Currently, I am working on two books. They deal with different themes. The first book is based in India and tells the chilling story of a young girl from the beginning to the end. The second book is based in the post-Soviet Russia and explores the psychological undercurrents of the Russian society in recent years.
How did you get your book published?
AK: First time writers have always difficulties in publishing their work, and I had to wait for more than a year after writing the book to get it published. I sent the manuscript of my book to many publishers in India who are still kind enough to receive the book directly from the authors unlike in UK or USA where they only receive manuscripts through literary agents. Most of the publishers in India and literary agents in UK turned it down because they could not find anything sensational in my book. Finally, Bookwell India decided to publish 1,000 copies for of the book in April 2007.

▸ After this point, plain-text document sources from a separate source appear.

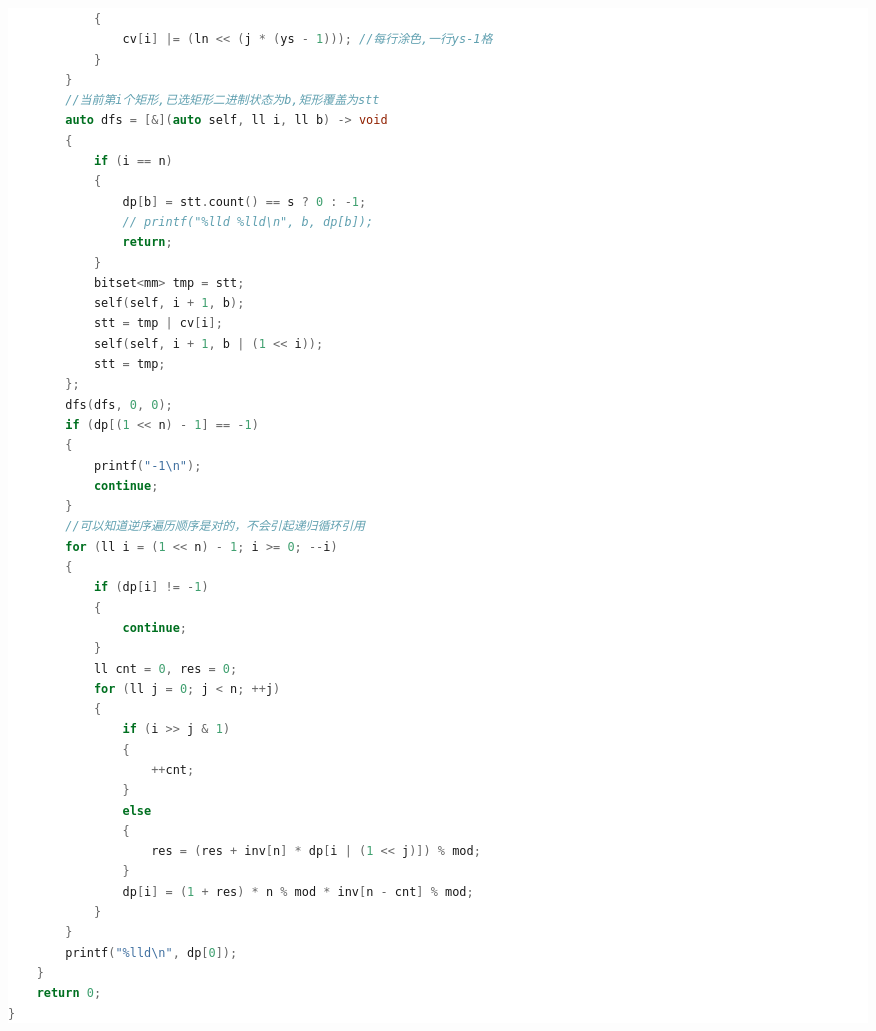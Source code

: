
 ```c++
            {
                cv[i] |= (ln << (j * (ys - 1))); //每行涂色,一行ys-1格
            }
        }
        //当前第i个矩形,已选矩形二进制状态为b,矩形覆盖为stt
        auto dfs = [&](auto self, ll i, ll b) -> void
        {
            if (i == n)
            {
                dp[b] = stt.count() == s ? 0 : -1;
                // printf("%lld %lld\n", b, dp[b]);
                return;
            }
            bitset<mm> tmp = stt;
            self(self, i + 1, b);
            stt = tmp | cv[i];
            self(self, i + 1, b | (1 << i));
            stt = tmp;
        };
        dfs(dfs, 0, 0);
        if (dp[(1 << n) - 1] == -1)
        {
            printf("-1\n");
            continue;
        }
        //可以知道逆序遍历顺序是对的，不会引起递归循环引用
        for (ll i = (1 << n) - 1; i >= 0; --i)
        {
            if (dp[i] != -1)
            {
                continue;
            }
            ll cnt = 0, res = 0;
            for (ll j = 0; j < n; ++j)
            {
                if (i >> j & 1)
                {
                    ++cnt;
                }
                else
                {
                    res = (res + inv[n] * dp[i | (1 << j)]) % mod;
                }
                dp[i] = (1 + res) * n % mod * inv[n - cnt] % mod;
            }
        }
        printf("%lld\n", dp[0]);
    }
    return 0;
}
```
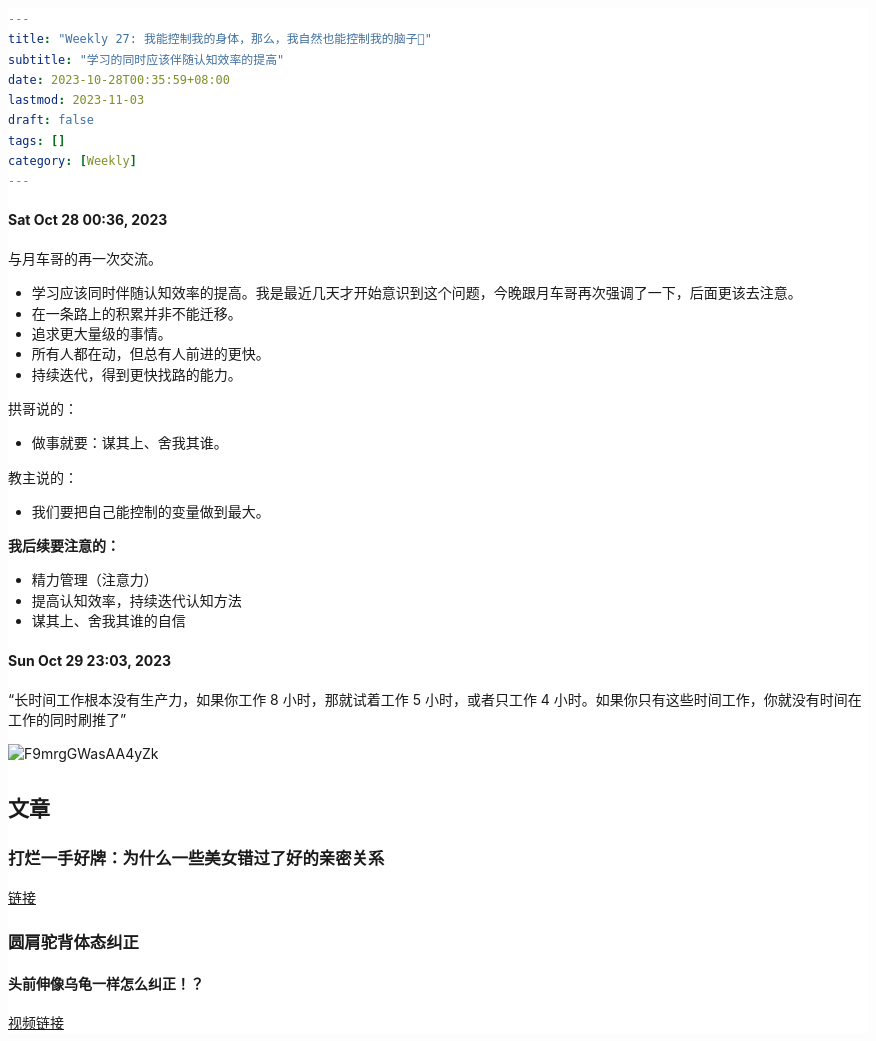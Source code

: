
 ```yaml
---
title: "Weekly 27: 我能控制我的身体，那么，我自然也能控制我的脑子🧠"
subtitle: "学习的同时应该伴随认知效率的提高"
date: 2023-10-28T00:35:59+08:00
lastmod: 2023-11-03
draft: false
tags: []
category: [Weekly]
---
```


#### Sat Oct 28 00:36, 2023

与月车哥的再一次交流。

- 学习应该同时伴随认知效率的提高。我是最近几天才开始意识到这个问题，今晚跟月车哥再次强调了一下，后面更该去注意。
- 在一条路上的积累并非不能迁移。
- 追求更大量级的事情。
- 所有人都在动，但总有人前进的更快。
- 持续迭代，得到更快找路的能力。

拱哥说的：

- 做事就要：谋其上、舍我其谁。

教主说的：

- 我们要把自己能控制的变量做到最大。

**我后续要注意的：**

- 精力管理（注意力）
- 提高认知效率，持续迭代认知方法
- 谋其上、舍我其谁的自信

#### Sun Oct 29 23:03, 2023

“长时间工作根本没有生产力，如果你工作 8 小时，那就试着工作 5 小时，或者只工作 4 小时。如果你只有这些时间工作，你就没有时间在工作的同时刷推了”

![F9mrgGWasAA4yZk](https://raw.githubusercontent.com/huyixi/Pics/main/uPic/F9mrgGWasAA4yZk.jpeg)

## 文章

### 打烂一手好牌：为什么一些美女错过了好的亲密关系

[链接](https://stephenleng.com/beauty-women-and-their-relationship/)

### 圆肩驼背体态纠正

#### 头前伸像乌龟一样怎么纠正！？

[视频链接](https://www.bilibili.com/video/BV1AC4y1L7Gf/?spm_id_from=333.1007.top_right_bar_window_history.content.click&vd_source=e7b677bc31fcf107b6c6689167aae9d9)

The publishing industry has its own business interests in mind. so for them good writing or average writing do not make a difference if the writing can bring in good money. Thus, today the world may never get to know many good writers and poets whose precious works keep biting dust for years until they are discovered or forever if not discovered. The influence of big budget publishing houses do distort the writing trend in the world as more and more people want to write that has the commercial value and not essentially humane values.
How is “River Valley to Silicon Valley” being received outside India?
AK: The book has been translated into Russian and soon a thousand copies will be printed for young Russian readers.